_Required work_: From the listing below, pull out every line where the string "pubspec" appears.

_Data for the task_:
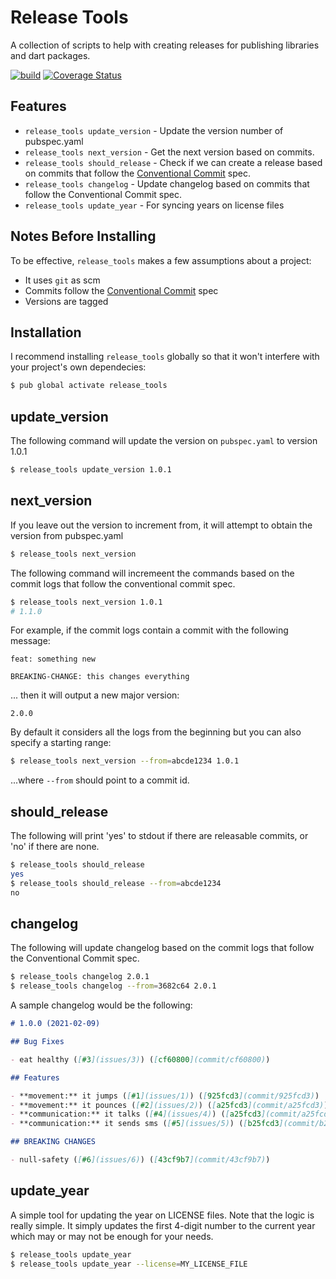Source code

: # Release Tools

A collection of scripts to help with creating releases for publishing libraries and dart packages.


[![build](https://github.com/asartalo/release_tools/actions/workflows/ci.yml/badge.svg)](https://github.com/asartalo/conventional/actions/workflows/ci.yml) [![Coverage Status](https://coveralls.io/repos/github/asartalo/release_tools/badge.svg?branch=main)](https://coveralls.io/github/asartalo/release_tools?branch=main)

## Features

- `release_tools update_version` - Update the version number of pubspec.yaml
- `release_tools next_version` - Get the next version based on commits.
- `release_tools should_release` - Check if we can create a release based on commits that follow the [Conventional Commit](https://www.conventionalcommits.org/) spec.
- `release_tools changelog` - Update changelog based on commits that follow the Conventional Commit spec.
- `release_tools update_year` - For syncing years on license files

## Notes Before Installing

To be effective, `release_tools` makes a few assumptions about a project:

- It uses `git` as scm
- Commits follow the [Conventional Commit](https://www.conventionalcommits.org/) spec
- Versions are tagged


## Installation

I recommend installing `release_tools` globally so that it won't interfere with your project's own dependecies:

```sh
$ pub global activate release_tools
```

## update_version

The following command will update the version on `pubspec.yaml` to version 1.0.1

```sh
$ release_tools update_version 1.0.1
```

## next_version

If you leave out the version to increment from, it will attempt to obtain the version from pubspec.yaml

```sh
$ release_tools next_version
```

The following command will incremeent the commands based on the commit logs that follow the conventional commit spec.

```sh
$ release_tools next_version 1.0.1
# 1.1.0
```

For example, if the commit logs contain a commit with the following message:

```
feat: something new

BREAKING-CHANGE: this changes everything
```

... then it will output a new major version:
```
2.0.0
```

By default it considers all the logs from the beginning but you can also specify a starting range:

```sh
$ release_tools next_version --from=abcde1234 1.0.1
```

...where `--from` should point to a commit id.

## should_release

The following will print 'yes' to stdout if there are releasable commits, or 'no' if there are none.

```sh
$ release_tools should_release
yes
$ release_tools should_release --from=abcde1234
no
```

## changelog

The following will update changelog based on the commit logs that follow the Conventional Commit spec.

```sh
$ release_tools changelog 2.0.1
$ release_tools changelog --from=3682c64 2.0.1
```

A sample changelog would be the following:

```markdown
# 1.0.0 (2021-02-09)

## Bug Fixes

- eat healthy ([#3](issues/3)) ([cf60800](commit/cf60800))

## Features

- **movement:** it jumps ([#1](issues/1)) ([925fcd3](commit/925fcd3))
- **movement:** it pounces ([#2](issues/2)) ([a25fcd3](commit/a25fcd3))
- **communication:** it talks ([#4](issues/4)) ([a25fcd3](commit/a25fcd3))
- **communication:** it sends sms ([#5](issues/5)) ([b25fcd3](commit/b25fcd3))

## BREAKING CHANGES

- null-safety ([#6](issues/6)) ([43cf9b7](commit/43cf9b7))
```

## update_year

A simple tool for updating the year on LICENSE files. Note that the logic is really simple. It simply updates the first 4-digit number to the current year which may or may not be enough for your needs.

```sh
$ release_tools update_year
$ release_tools update_year --license=MY_LICENSE_FILE
```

_Exercise solution_:
- `release_tools update_version` - Update the version number of pubspec.yaml
The following command will update the version on `pubspec.yaml` to version 1.0.1
If you leave out the version to increment from, it will attempt to obtain the version from pubspec.yaml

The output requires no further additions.